I just copied this from another thread, this was orginally in the Shelf Reliance thread.

Thank You in Advance!!!!


----------



## Magus (Dec 1, 2008)

It will only work IF you add 1/4" of peanut/sunflower oil to the top of each jar before canning them.
makes an extra seal and adds smoothness to the butter when you stir it in upon opening.


----------



## Hooch (Jul 22, 2011)

Canning real butter is super easy too..it's actually more like ghee but anyways..just so you know...


----------



## razorback (Jul 17, 2012)

I'm thinking repackage the powder before you add water.

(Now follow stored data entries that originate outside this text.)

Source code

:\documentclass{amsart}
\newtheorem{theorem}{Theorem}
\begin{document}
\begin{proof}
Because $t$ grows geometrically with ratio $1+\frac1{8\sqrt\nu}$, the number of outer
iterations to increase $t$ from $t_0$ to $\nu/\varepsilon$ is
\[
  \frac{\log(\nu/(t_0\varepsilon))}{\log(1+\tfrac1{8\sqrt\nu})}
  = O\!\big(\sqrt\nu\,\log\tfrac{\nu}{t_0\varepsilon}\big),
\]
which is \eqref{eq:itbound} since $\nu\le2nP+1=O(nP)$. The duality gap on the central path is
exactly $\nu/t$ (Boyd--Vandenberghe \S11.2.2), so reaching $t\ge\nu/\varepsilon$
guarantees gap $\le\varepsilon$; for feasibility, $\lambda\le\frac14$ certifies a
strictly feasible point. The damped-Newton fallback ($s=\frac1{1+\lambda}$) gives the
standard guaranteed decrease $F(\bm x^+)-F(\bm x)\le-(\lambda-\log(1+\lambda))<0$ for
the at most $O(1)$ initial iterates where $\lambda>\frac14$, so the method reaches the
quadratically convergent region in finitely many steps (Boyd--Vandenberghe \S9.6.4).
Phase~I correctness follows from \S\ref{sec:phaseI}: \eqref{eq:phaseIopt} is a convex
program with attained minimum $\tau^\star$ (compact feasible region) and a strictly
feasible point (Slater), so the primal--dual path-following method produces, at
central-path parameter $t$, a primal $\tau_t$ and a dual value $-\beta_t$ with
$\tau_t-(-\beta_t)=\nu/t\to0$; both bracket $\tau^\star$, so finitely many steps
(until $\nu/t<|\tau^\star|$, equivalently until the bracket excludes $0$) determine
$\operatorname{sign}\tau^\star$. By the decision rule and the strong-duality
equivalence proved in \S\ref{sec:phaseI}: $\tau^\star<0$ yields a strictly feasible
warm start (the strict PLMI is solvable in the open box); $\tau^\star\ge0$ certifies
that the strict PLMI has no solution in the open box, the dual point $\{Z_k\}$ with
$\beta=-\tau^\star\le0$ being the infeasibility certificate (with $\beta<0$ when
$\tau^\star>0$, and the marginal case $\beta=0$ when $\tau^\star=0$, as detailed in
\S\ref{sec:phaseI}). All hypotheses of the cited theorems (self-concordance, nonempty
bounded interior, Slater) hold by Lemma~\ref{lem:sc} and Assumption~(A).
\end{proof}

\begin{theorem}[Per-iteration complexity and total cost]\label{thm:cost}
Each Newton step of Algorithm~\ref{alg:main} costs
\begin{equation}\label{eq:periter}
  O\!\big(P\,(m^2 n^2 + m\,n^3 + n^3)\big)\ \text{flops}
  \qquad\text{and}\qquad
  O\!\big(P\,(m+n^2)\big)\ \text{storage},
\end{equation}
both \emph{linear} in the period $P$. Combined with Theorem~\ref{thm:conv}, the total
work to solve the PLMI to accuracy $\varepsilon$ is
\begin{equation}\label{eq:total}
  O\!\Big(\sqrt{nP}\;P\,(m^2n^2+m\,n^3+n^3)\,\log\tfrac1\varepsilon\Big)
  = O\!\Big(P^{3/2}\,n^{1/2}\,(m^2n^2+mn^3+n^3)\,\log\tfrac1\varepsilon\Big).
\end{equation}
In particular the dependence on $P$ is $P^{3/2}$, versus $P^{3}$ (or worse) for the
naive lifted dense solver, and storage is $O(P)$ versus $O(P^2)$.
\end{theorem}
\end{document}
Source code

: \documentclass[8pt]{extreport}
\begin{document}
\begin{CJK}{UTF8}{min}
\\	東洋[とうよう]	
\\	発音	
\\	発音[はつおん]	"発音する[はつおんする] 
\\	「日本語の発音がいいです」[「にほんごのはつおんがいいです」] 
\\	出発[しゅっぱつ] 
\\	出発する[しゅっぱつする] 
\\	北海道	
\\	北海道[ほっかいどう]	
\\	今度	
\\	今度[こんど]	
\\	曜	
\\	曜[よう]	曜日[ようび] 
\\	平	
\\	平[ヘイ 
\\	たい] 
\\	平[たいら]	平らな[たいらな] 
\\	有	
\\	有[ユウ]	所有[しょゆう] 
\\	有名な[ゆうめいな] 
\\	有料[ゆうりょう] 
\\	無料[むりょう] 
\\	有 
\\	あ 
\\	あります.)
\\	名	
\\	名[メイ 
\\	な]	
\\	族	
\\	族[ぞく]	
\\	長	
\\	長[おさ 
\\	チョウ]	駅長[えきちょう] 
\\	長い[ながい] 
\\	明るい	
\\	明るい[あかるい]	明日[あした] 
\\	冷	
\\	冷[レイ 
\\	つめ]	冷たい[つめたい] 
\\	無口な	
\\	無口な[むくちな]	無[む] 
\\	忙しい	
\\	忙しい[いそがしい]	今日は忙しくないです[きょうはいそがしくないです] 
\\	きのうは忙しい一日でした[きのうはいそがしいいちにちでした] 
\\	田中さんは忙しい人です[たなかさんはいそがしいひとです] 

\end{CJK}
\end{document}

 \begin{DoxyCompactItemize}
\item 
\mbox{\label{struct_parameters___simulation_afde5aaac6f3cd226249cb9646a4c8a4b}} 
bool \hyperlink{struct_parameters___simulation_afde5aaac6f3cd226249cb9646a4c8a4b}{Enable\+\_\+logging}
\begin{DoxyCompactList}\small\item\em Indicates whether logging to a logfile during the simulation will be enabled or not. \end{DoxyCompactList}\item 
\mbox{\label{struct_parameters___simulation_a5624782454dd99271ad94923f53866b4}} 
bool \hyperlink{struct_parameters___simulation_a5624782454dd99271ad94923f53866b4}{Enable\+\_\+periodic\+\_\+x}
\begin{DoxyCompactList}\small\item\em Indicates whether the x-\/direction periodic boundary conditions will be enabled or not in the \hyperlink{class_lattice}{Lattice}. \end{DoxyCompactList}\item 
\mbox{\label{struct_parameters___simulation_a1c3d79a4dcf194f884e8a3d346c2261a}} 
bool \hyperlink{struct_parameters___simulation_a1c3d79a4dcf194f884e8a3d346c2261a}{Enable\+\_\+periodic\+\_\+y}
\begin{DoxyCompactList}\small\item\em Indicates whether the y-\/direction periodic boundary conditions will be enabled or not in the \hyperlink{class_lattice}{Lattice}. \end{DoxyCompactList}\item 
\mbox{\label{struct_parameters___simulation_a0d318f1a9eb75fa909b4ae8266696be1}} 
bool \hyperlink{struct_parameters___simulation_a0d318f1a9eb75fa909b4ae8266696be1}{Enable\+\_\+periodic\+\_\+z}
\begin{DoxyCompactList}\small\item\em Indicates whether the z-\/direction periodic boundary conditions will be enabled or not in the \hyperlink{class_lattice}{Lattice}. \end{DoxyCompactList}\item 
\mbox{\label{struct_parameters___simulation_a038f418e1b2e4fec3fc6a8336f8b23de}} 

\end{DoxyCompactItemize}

Everything I'm reading says the powder is only good for 9 months after the can is open. Strange that the meat is good longer LOL!!!

Thank You guys!!!!

I've thought about canning butter but thought this would be a good LONG time storage thing =)


----------



## JayJay (Nov 23, 2010)

I am supposed to use a #10 can of butter in what time frame after opening?
That is why I home canned my butter in pint jars. @ $2 per pint.

51 servings of butter in a #10 can for $27.00???


----------



## razorback (Jul 17, 2012)

I got this #10 can from Shelf Reliance and it has 240 servings for under 25.00

Now given me and DH were eating this stuff on crackers at the party =) 240 servings is still alot.


----------